Action item: A faithful copy of the whole listing is required, with nothing left out.
[Opening Data extracts section]
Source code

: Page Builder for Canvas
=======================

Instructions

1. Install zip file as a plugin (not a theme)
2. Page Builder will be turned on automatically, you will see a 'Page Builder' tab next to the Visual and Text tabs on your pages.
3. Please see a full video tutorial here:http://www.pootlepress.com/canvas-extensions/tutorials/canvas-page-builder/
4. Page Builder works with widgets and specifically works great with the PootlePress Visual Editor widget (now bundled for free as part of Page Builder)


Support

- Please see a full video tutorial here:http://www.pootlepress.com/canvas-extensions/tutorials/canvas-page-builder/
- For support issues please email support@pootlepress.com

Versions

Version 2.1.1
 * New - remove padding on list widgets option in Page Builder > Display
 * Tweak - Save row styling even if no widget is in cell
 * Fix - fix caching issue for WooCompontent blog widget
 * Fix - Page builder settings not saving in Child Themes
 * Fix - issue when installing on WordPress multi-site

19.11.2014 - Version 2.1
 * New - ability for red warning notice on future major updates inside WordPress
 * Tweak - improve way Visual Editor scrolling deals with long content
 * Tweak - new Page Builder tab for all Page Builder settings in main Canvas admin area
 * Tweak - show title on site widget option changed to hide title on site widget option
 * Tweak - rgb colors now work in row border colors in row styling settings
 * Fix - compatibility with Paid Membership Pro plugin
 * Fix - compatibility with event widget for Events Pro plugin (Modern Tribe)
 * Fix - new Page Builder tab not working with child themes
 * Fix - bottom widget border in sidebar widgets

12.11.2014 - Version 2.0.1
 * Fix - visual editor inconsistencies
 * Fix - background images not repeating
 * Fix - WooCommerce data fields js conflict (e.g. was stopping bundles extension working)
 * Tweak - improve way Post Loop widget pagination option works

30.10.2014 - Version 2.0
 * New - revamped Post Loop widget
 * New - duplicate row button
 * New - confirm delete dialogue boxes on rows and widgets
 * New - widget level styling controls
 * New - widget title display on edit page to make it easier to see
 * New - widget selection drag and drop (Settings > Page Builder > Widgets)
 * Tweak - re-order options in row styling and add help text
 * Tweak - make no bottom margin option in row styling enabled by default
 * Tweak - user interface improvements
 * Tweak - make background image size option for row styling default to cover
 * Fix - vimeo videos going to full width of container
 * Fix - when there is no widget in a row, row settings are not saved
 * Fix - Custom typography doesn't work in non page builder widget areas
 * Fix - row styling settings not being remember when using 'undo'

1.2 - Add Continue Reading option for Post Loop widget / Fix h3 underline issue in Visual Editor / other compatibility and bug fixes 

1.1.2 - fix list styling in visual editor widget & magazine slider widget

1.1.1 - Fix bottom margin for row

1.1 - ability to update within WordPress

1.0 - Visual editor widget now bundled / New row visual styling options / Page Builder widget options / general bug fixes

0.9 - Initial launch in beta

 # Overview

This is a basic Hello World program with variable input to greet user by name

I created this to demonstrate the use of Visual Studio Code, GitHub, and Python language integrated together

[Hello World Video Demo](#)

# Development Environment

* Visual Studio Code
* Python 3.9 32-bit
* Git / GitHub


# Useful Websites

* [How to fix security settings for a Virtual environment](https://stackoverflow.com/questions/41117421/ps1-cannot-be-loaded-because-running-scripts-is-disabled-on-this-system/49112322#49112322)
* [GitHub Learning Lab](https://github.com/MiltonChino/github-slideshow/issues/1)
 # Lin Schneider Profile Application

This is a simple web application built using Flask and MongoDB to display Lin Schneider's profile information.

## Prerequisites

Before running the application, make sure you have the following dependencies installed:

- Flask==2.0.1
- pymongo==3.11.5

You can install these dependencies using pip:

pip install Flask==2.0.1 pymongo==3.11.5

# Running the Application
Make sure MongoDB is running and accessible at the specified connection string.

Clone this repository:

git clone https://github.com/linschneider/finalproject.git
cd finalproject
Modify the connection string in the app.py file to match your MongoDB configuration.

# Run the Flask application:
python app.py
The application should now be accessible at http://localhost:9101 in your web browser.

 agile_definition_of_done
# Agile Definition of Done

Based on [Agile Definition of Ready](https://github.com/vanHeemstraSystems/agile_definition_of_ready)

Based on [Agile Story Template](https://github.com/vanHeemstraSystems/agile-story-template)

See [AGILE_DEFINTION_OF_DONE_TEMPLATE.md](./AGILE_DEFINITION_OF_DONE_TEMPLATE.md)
[Closing Data extracts section]
Result for this task:
Source code

: Page Builder for Canvas
=======================

Instructions

1. Install zip file as a plugin (not a theme)
2. Page Builder will be turned on automatically, you will see a 'Page Builder' tab next to the Visual and Text tabs on your pages.
3. Please see a full video tutorial here:http://www.pootlepress.com/canvas-extensions/tutorials/canvas-page-builder/
4. Page Builder works with widgets and specifically works great with the PootlePress Visual Editor widget (now bundled for free as part of Page Builder)


Support

- Please see a full video tutorial here:http://www.pootlepress.com/canvas-extensions/tutorials/canvas-page-builder/
- For support issues please email support@pootlepress.com

Versions

Version 2.1.1
 * New - remove padding on list widgets option in Page Builder > Display
 * Tweak - Save row styling even if no widget is in cell
 * Fix - fix caching issue for WooCompontent blog widget
 * Fix - Page builder settings not saving in Child Themes
 * Fix - issue when installing on WordPress multi-site

19.11.2014 - Version 2.1
 * New - ability for red warning notice on future major updates inside WordPress
 * Tweak - improve way Visual Editor scrolling deals with long content
 * Tweak - new Page Builder tab for all Page Builder settings in main Canvas admin area
 * Tweak - show title on site widget option changed to hide title on site widget option
 * Tweak - rgb colors now work in row border colors in row styling settings
 * Fix - compatibility with Paid Membership Pro plugin
 * Fix - compatibility with event widget for Events Pro plugin (Modern Tribe)
 * Fix - new Page Builder tab not working with child themes
 * Fix - bottom widget border in sidebar widgets

12.11.2014 - Version 2.0.1
 * Fix - visual editor inconsistencies
 * Fix - background images not repeating
 * Fix - WooCommerce data fields js conflict (e.g. was stopping bundles extension working)
 * Tweak - improve way Post Loop widget pagination option works

30.10.2014 - Version 2.0
 * New - revamped Post Loop widget
 * New - duplicate row button
 * New - confirm delete dialogue boxes on rows and widgets
 * New - widget level styling controls
 * New - widget title display on edit page to make it easier to see
 * New - widget selection drag and drop (Settings > Page Builder > Widgets)
 * Tweak - re-order options in row styling and add help text
 * Tweak - make no bottom margin option in row styling enabled by default
 * Tweak - user interface improvements
 * Tweak - make background image size option for row styling default to cover
 * Fix - vimeo videos going to full width of container
 * Fix - when there is no widget in a row, row settings are not saved
 * Fix - Custom typography doesn't work in non page builder widget areas
 * Fix - row styling settings not being remember when using 'undo'

1.2 - Add Continue Reading option for Post Loop widget / Fix h3 underline issue in Visual Editor / other compatibility and bug fixes 

1.1.2 - fix list styling in visual editor widget & magazine slider widget

1.1.1 - Fix bottom margin for row

1.1 - ability to update within WordPress

1.0 - Visual editor widget now bundled / New row visual styling options / Page Builder widget options / general bug fixes

0.9 - Initial launch in beta

 # Overview

This is a basic Hello World program with variable input to greet user by name

I created this to demonstrate the use of Visual Studio Code, GitHub, and Python language integrated together

[Hello World Video Demo](#)

# Development Environment

* Visual Studio Code
* Python 3.9 32-bit
* Git / GitHub


# Useful Websites

* [How to fix security settings for a Virtual environment](https://stackoverflow.com/questions/41117421/ps1-cannot-be-loaded-because-running-scripts-is-disabled-on-this-system/49112322#49112322)
* [GitHub Learning Lab](https://github.com/MiltonChino/github-slideshow/issues/1)
 # Lin Schneider Profile Application

This is a simple web application built using Flask and MongoDB to display Lin Schneider's profile information.

## Prerequisites

Before running the application, make sure you have the following dependencies installed:

- Flask==2.0.1
- pymongo==3.11.5

You can install these dependencies using pip:

pip install Flask==2.0.1 pymongo==3.11.5

# Running the Application
Make sure MongoDB is running and accessible at the specified connection string.

Clone this repository:

git clone https://github.com/linschneider/finalproject.git
cd finalproject
Modify the connection string in the app.py file to match your MongoDB configuration.

# Run the Flask application:
python app.py
The application should now be accessible at http://localhost:9101 in your web browser.

 agile_definition_of_done
# Agile Definition of Done

Based on [Agile Definition of Ready](https://github.com/vanHeemstraSystems/agile_definition_of_ready)

Based on [Agile Story Template](https://github.com/vanHeemstraSystems/agile-story-template)

See [AGILE_DEFINTION_OF_DONE_TEMPLATE.md](./AGILE_DEFINITION_OF_DONE_TEMPLATE.md)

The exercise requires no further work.